What do all the Giro d'Italia jerseys mean? Pink, purple, blue and white explained
There are no polka dot or green jerseys in this race
If you're watching the Giro d'Italia as intently as we are, then you might be wondering what all the distinctive jerseys mean. Away from the 22 different teams, and the national champions - and world champion, in the case of Remco Evenepoel (Soudal Quick-Step), there are four more jerseys you need to keep your eyes on.
They are the pink (rosa), white (bianco), purple/cyclamen (ciclamino) and blue (azzurra). That is the leader's jersey, the young rider's jersey, the points jersey, and the king of the mountains jersey, respectively. There's no Tour de France green or polka dots here.
The jerseys are all worn by the leaders in those competitions, unless one rider holds two at once - in that case, the pink jersey takes priority, followed by the ciclamino, then the blue and white. That's why you will see riders who are not leading the competition in the colourful jerseys.
|Pink/Rosa||General classification, overall leader|
|White/Bianca||Best young rider|
Giro d'Italia jerseys
General classification - pink jersey
First up is the maglia rosa, the pink jersey, the kit worn by the leader of the general classification, the rider who has got around the route faster than everyone else. It is given to the rider who sits atop the GC at the end of every day, with the final one awarded with the Trofeo Senze Fine to the winner after the final stage.
It was introduced in 1931 and is pink because La Gazzetta dello Sport, the Italian sports newspaper which created the race, is printed on pink paper.
It is not as simple as getting round fastest cumulatively.
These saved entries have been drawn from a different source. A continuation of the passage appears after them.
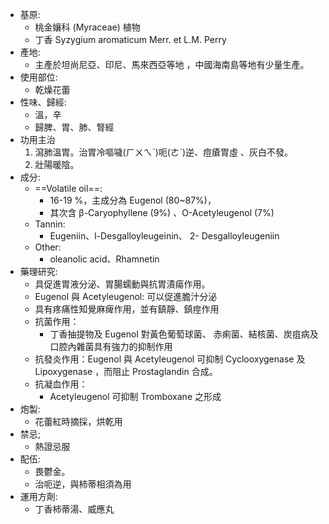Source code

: - 基原:
	-  桃金孃科 (Myraceae) 植物
	-  丁香 Syzygium aromaticum Merr. et L.M. Perry 
- 產地:
	-  主產於坦尚尼亞、印尼、馬來西亞等地 ，中國海南島等地有少量生產。 
-  使用部位:
	-  乾燥花蕾 
-  性味、歸經:
	-  溫，辛
	-  歸脾、胃、肺、腎經
- 功用主治 
	 1. 瀉肺溫胃。治胃冷嘔噦(ㄏㄨㄟˋ)呃(ㄜˋ)逆、痘瘡胃虛 、灰白不發。
	 2. 壯陽暖陰。 
- 成分:
	- ==Volatile oil==:
		-  16-19 %，主成分為 Eugenol (80~87%)， 
		- 其次含 β-Caryophyllene (9%) 、O-Acetyleugenol (7%) 
	-  Tannin:
		-  Eugeniin、l-Desgalloyleugeinin、 2- Desgalloyleugeniin 
	- Other:
		-  oleanolic acid、Rhamnetin
- 藥理研究: 
	- 具促進胃液分泌、胃腸蠕動與抗胃漬瘍作用。
	- Eugenol 與 Acetyleugenol: 可以促進膽汁分泌 
	- 具有疼痛性知覺麻痺作用，並有鎮靜、鎮痙作用 
	-  抗菌作用：
		- 丁香抽提物及 Eugenol 對黃色葡萄球菌、 赤痢菌、結核菌、炭疽病及口腔內雜菌具有強力的抑制作用 
	- 抗發炎作用：Eugenol 與 Acetyleugenol 可抑制 Cyclooxygenase 及 Lipoxygenase ，而阻止 Prostaglandin 合成。 
	- 抗凝血作用：
		- Acetyleugenol 可抑制 Tromboxane 之形成
- 炮製:
	- 花蕾紅時摘採，烘乾用 
- 禁忌;
	- 熱證忌服 
-  配伍:
	- 畏鬱金。
	- 治呃逆，與柿蒂相須為用 
-  運用方劑:
	- 丁香柿蒂湯、威應丸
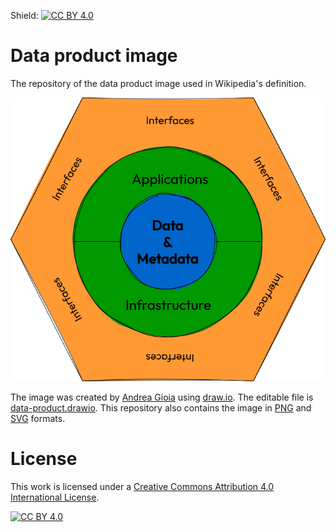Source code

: Shield: [![CC BY 4.0][cc-by-shield]][cc-by]

# Data product image
The repository of the data product image used in Wikipedia's definition. 

![Data Product](data-product.png "Data Product")

The image was created by [Andrea Gioia](https://github.com/andrea-gioia) using [draw.io](http://draw.io/). The editable file is [data-product.drawio](data-product.drawio). This repository also contains the image in [PNG](data-product.png) and [SVG](data-product.svg) formats.

# License
This work is licensed under a [Creative Commons Attribution 4.0 International License][cc-by].

[![CC BY 4.0][cc-by-image]][cc-by]

[cc-by]: http://creativecommons.org/licenses/by/4.0/
[cc-by-image]: https://i.creativecommons.org/l/by/4.0/88x31.png
[cc-by-shield]: https://img.shields.io/badge/License-CC%20BY%204.0-lightgrey.svg
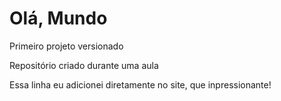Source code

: # Olá, Mundo
 Primeiro projeto versionado

 Repositório criado durante uma aula

 Essa linha eu adicionei diretamente no site, que inpressionante!
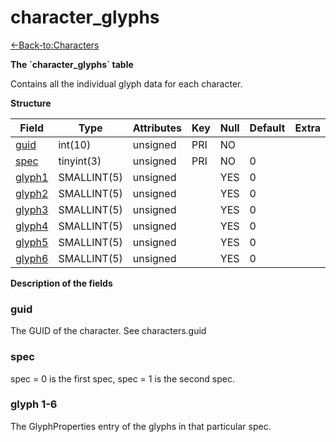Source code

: # character\_glyphs

[<-Back-to:Characters](database-characters.md)

**The \`character\_glyphs\` table**

Contains all the individual glyph data for each character.

**Structure**

| Field       | Type        | Attributes | Key | Null | Default | Extra | Comment |
|-------------|-------------|------------|-----|------|---------|-------|---------|
| [guid][1]   | int(10)     | unsigned   | PRI | NO   |         |       |         |
| [spec][2]   | tinyint(3)  | unsigned   | PRI | NO   | 0       |       |         |
| [glyph1][3] | SMALLINT(5) | unsigned   |     | YES  | 0       |       |         |
| [glyph2][4] | SMALLINT(5) | unsigned   |     | YES  | 0       |       |         |
| [glyph3][5] | SMALLINT(5) | unsigned   |     | YES  | 0       |       |         |
| [glyph4][6] | SMALLINT(5) | unsigned   |     | YES  | 0       |       |         |
| [glyph5][7] | SMALLINT(5) | unsigned   |     | YES  | 0       |       |         |
| [glyph6][8] | SMALLINT(5) | unsigned   |     | YES  | 0       |       |         |

[1]: #guid
[2]: #spec
[3]: #glyph1
[4]: #glyph2
[5]: #glyph3
[6]: #glyph4
[7]: #glyph5
[8]: #glyph6

**Description of the fields**

### guid

The GUID of the character. See characters.guid

### spec

spec = 0 is the first spec, spec = 1 is the second spec.

### glyph 1-6

The GlyphProperties entry of the glyphs in that particular spec.
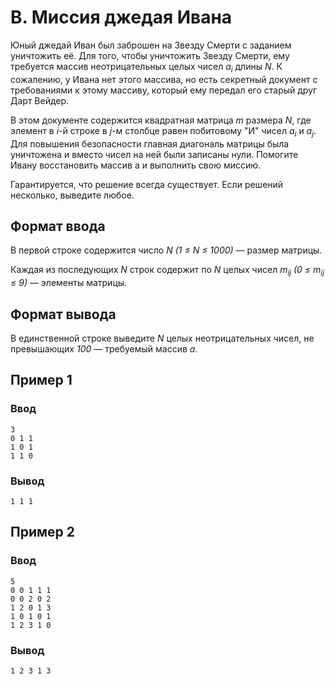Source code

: # B. Миссия джедая Ивана

Юный джедай Иван был заброшен на Звезду Смерти с заданием уничтожить её. Для того, чтобы уничтожить Звезду Смерти, ему
требуется массив неотрицательных целых чисел _a<sub>i</sub>_ длины _N_. К сожалению, у Ивана нет этого массива, но есть
секретный документ с требованиями к этому массиву, который ему передал его старый друг Дарт Вейдер.

В этом документе содержится квадратная матрица _m_ размера _N_, где элемент в _i_-й строке в _j_-м столбце равен
побитовому "И" чисел _a<sub>i</sub>_ и _a<sub>j</sub>_. Для повышения безопасности главная диагональ матрицы была
уничтожена и вместо чисел на ней были записаны нули. Помогите Ивану восстановить массив a и выполнить свою миссию.

Гарантируется, что решение всегда существует. Если решений несколько, выведите любое.

## Формат ввода

В первой строке содержится число _N (1 ≤ N ≤ 1000)_ — размер матрицы.

Каждая из последующих _N_ строк содержит по _N_ целых чисел _m<sub>ij</sub> (0 ≤ m<sub>ij</sub> ≤ 9)_ — элементы
матрицы.

## Формат вывода

В единственной строке выведите _N_ целых неотрицательных чисел, не превышающих _100_ — требуемый массив _a_.

## Пример 1

### Ввод

    3
    0 1 1
    1 0 1
    1 1 0

### Вывод

    1 1 1 

## Пример 2

### Ввод

    5
    0 0 1 1 1
    0 0 2 0 2
    1 2 0 1 3
    1 0 1 0 1
    1 2 3 1 0

### Вывод

    1 2 3 1 3 
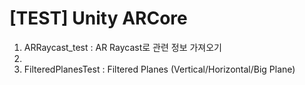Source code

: # [TEST] Unity ARCore
1. ARRaycast_test : AR Raycast로 관련 정보 가져오기
2. 
3. FilteredPlanesTest : Filtered Planes (Vertical/Horizontal/Big Plane)
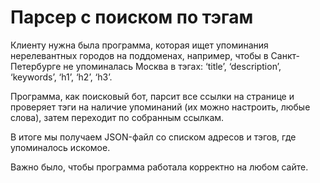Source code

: # Парсер с поиском по тэгам

Клиенту нужна была программа, которая ищет упоминания нерелевантных городов на поддоменах, например, чтобы в Санкт-Петербурге не упоминалась Москва в тэгах: ‘title’, ‘description’, ‘keywords’, ‘h1’, ‘h2’, ‘h3’.

Программа, как поисковый бот, парсит все ссылки на странице и проверяет тэги на наличие упоминаний (их можно настроить, любые слова), затем переходит по собранным ссылкам.

В итоге мы получаем JSON-файл со списком адресов и тэгов, где упоминалось искомое. 

Важно было, чтобы программа работала корректно на любом сайте.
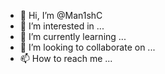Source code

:- 👋 Hi, I’m @Man1shC
- 👀 I’m interested in ...
- 🌱 I’m currently learning ...
- 💞️ I’m looking to collaborate on ...
- 📫 How to reach me ...

<!---
Man1shC/Man1shC is a ✨ special ✨ repository because its `README.md` (this file) appears on your GitHub profile.
You can click the Preview link to take a look at your changes.
--->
Time bonuses are also on offer, with the top three men on each of the 18 road stages taking 10, six, and four seconds. Intermediate sprints on each road stage also offer bonuses of three, two, and one seconds.
In the event of two riders tying on time, the organisers will decide the standings based on fractions of a second measured in the race's time trials.
The pink jersey is sponsored by Enel, an Italian energy company.
The riders who have won the jersey the most are Eddy Merckx, Fausto Coppi and Alfredo Binda, who all took the coveted prize five times. The closest to that feat in the current pro peloton is Vincenzo Nibali (Trek-Segafredo) with two wins in 2013 and 2016.
|2020||Tao Geoghegan Hart|
Points - purple jersey
To be clear, the purple isn't purple, it's technically cyclamen, or ciclamino. This eye-catching kit is worn by the rider who has accumulated the most points over the stages.
Points on offer are weighted towards sprint stages, so flat or punchy stages offer more than summit finishes. An intermediate sprint on each day - apart from time trials - also offers points.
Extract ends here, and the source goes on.